= Data =
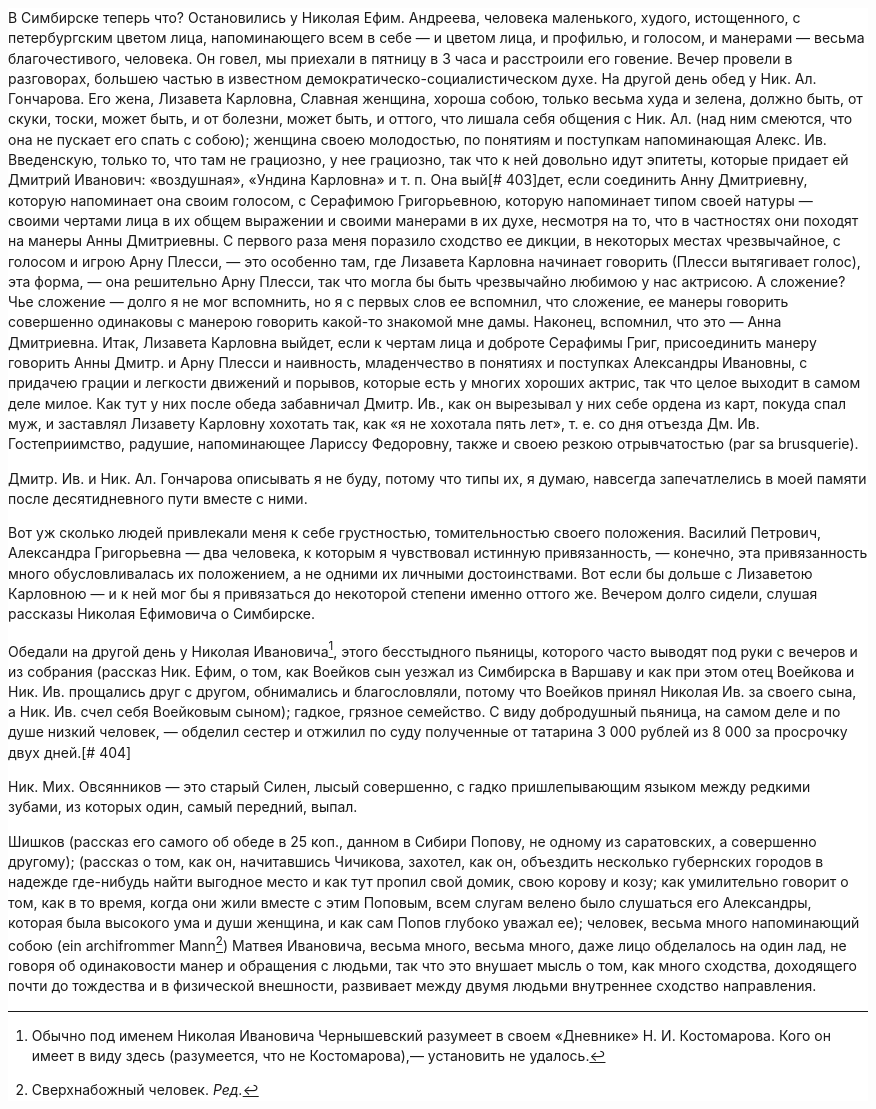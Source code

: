 В Симбирске теперь что? Остановились у Николая Ефим. Андреева, человека маленького, худого, истощенного, с петербургским цветом лица, напоминающего всем в себе — и цветом лица, и профилью, и голосом, и манерами — весьма благочестивого, человека. Он говел, мы приехали в пятницу в 3 часа и расстроили его говение. Вечер провели в разговорах, большею частью в известном демократическо-социалистическом духе. На другой день обед у Ник. Ал. Гончарова. Его жена, Лизавета Карловна, Славная женщина, хороша собою, только весьма худа и зелена, должно быть, от скуки, тоски, может быть, и от болезни, может быть, и оттого, что лишала себя общения с Ник. Ал. (над ним смеются, что она не пускает его спать с собою); женщина своею молодостью, по понятиям и поступкам напоминающая Алекс. Ив. Введенскую, только то, что там не грациозно, у нее грациозно, так что к ней довольно идут эпитеты, которые придает ей Дмитрий Иванович: «воздушная», «Ундина Карловна» и т. п. Она вый[# 403]дет, если соединить Анну Дмитриевну, которую напоминает она своим голосом, с Серафимою Григорьевною, которую напоминает типом своей натуры — своими чертами лица в их общем выражении и своими манерами в их духе, несмотря на то, что в частностях они походят на манеры Анны Дмитриевны. С первого раза меня поразило сходство ее дикции, в некоторых местах чрезвычайное, с голосом и игрою Арну Плесси, — это особенно там, где Лизавета Карловна начинает говорить (Плесси вытягивает голос), эта форма, — она решительно Арну Плесси, так что могла бы быть чрезвычайно любимою у нас актрисою. А сложение? Чье сложение — долго я не мог вспомнить, но я с первых слов ее вспомнил, что сложение, ее манеры говорить совершенно одинаковы с манерою говорить какой-то знакомой мне дамы. Наконец, вспомнил, что это — Анна Дмитриевна. Итак, Лизавета Карловна выйдет, если к чертам лица и доброте Серафимы Григ, присоединить манеру говорить Анны Дмитр. и Арну Плесси и наивность, младенчество в понятиях и поступках Александры Ивановны, с придачею грации и легкости движений и порывов, которые есть у многих хороших актрис, так что целое выходит в самом деле милое. Как тут у них после обеда забавничал Дмитр. Ив., как он вырезывал у них себе ордена из карт, покуда спал муж, и заставлял Лизавету Карловну хохотать так, как «я не хохотала пять лет», т. е. со дня отъезда Дм. Ив. Гостеприимство, радушие, напоминающее Лариссу Федоровну, также и своею резкою отрывчатостью (par sa brusquerie).

Дмитр. Ив. и Ник. Ал. Гончарова описывать я не буду, потому что типы их, я думаю, навсегда запечатлелись в моей памяти после десятидневного пути вместе с ними.

Вот уж сколько людей привлекали меня к себе грустностью, томительностью своего положения. Василий Петрович, Александра Григорьевна — два человека, к которым я чувствовал истинную привязанность, — конечно, эта привязанность много обусловливалась их положением, а не одними их личными достоинствами. Вот если бы дольше с Лизаветою Карловною — и к ней мог бы я привязаться до некоторой степени именно оттого же. Вечером долго сидели, слушая рассказы Николая Ефимовича о Симбирске.

Обедали на другой день у Николая Ивановича[^217], этого бесстыдного пьяницы, которого часто выводят под руки с вечеров и из собрания (рассказ Ник. Ефим, о том, как Воейков сын уезжал из Симбирска в Варшаву и как при этом отец Воейкова и Ник. Ив. прощались друг с другом, обнимались и благословляли, потому что Воейков принял Николая Ив. за своего сына, а Ник. Ив. счел себя Воейковым сыном); гадкое, грязное семейство. С виду добродушный пьяница, на самом деле и по душе низкий человек, — обделил сестер и отжилил по суду полученные от татарина 3 000 рублей из 8 000 за просрочку двух дней.[# 404]

[^217]: Обычно под именем Николая Ивановича Чернышевский разумеет в своем «Дневнике» Н. И. Костомарова. Кого он имеет в виду здесь (разумеется, что не Костомарова),— установить не удалось.

Ник. Мих. Овсянников — это старый Силен, лысый совершенно, с гадко пришлепывающим языком между редкими зубами, из которых один, самый передний, выпал.

Шишков (рассказ его самого об обеде в 25 коп., данном в Сибири Попову, не одному из саратовских, а совершенно другому); (рассказ о том, как он, начитавшись Чичикова, захотел, как он, объездить несколько губернских городов в надежде где-нибудь найти выгодное место и как тут пропил свой домик, свою корову и козу; как умилительно говорит о том, как в то время, когда они жили вместе с этим Поповым, всем слугам велено было слушаться его Александры, которая была высокого ума и души женщина, и как сам Попов глубоко уважал ее); человек, весьма много напоминающий собою (ein archifrommer Mann[^r1]) Матвея Ивановича, весьма много, весьма много, даже лицо обделалось на один лад, не говоря об одинаковости манер и обращения с людьми, так что это внушает мысль о том, как много сходства, доходящего почти до тождества и в физической внешности, развивает между двумя людьми внутреннее сходство направления.


[^r1]: Сверхнабожный человек. *Ред.*
[^r2]: Неразборчиво — Малышевы? *Ред.*
[^r3]: фамилия не разобрана. *Ред.*
[^r4]: Неразборчиво. *Ред.*
[^r5]: Одно слово неразборчиво. Малышевых? *Ред.*
[^218]: «Фрейшиц» («Волшебный стрелок») — опера немецкого композитора Вебера (1786–1826), написанная в 1817–1820 гг., впервые была поставлена в 1821 г. «Вильгельм Телль» — опера итальянского композитора Россини (1792–1868 г.), впервые была исполнена в 1829 г. Любопытно, что до 60-х годов на русской сцене эта опера давалась с музыкой Россини, но при искаженном сюжете и с измененным названием («Карл Смелый»).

= Activity =
Lines in the listing above that contain the word "потому" must be copied; leave out the rest.

= Exercise solution =
Дмитр. Ив. и Ник. Ал. Гончарова описывать я не буду, потому что типы их, я думаю, навсегда запечатлелись в моей памяти после десятидневного пути вместе с ними.
Обедали на другой день у Николая Ивановича[^217], этого бесстыдного пьяницы, которого часто выводят под руки с вечеров и из собрания (рассказ Ник. Ефим, о том, как Воейков сын уезжал из Симбирска в Варшаву и как при этом отец Воейкова и Ник. Ив. прощались друг с другом, обнимались и благословляли, потому что Воейков принял Николая Ив. за своего сына, а Ник. Ив. счел себя Воейковым сыном); гадкое, грязное семейство. С виду добродушный пьяница, на самом деле и по душе низкий человек, — обделил сестер и отжилил по суду полученные от татарина 3 000 рублей из 8 000 за просрочку двух дней.[# 404]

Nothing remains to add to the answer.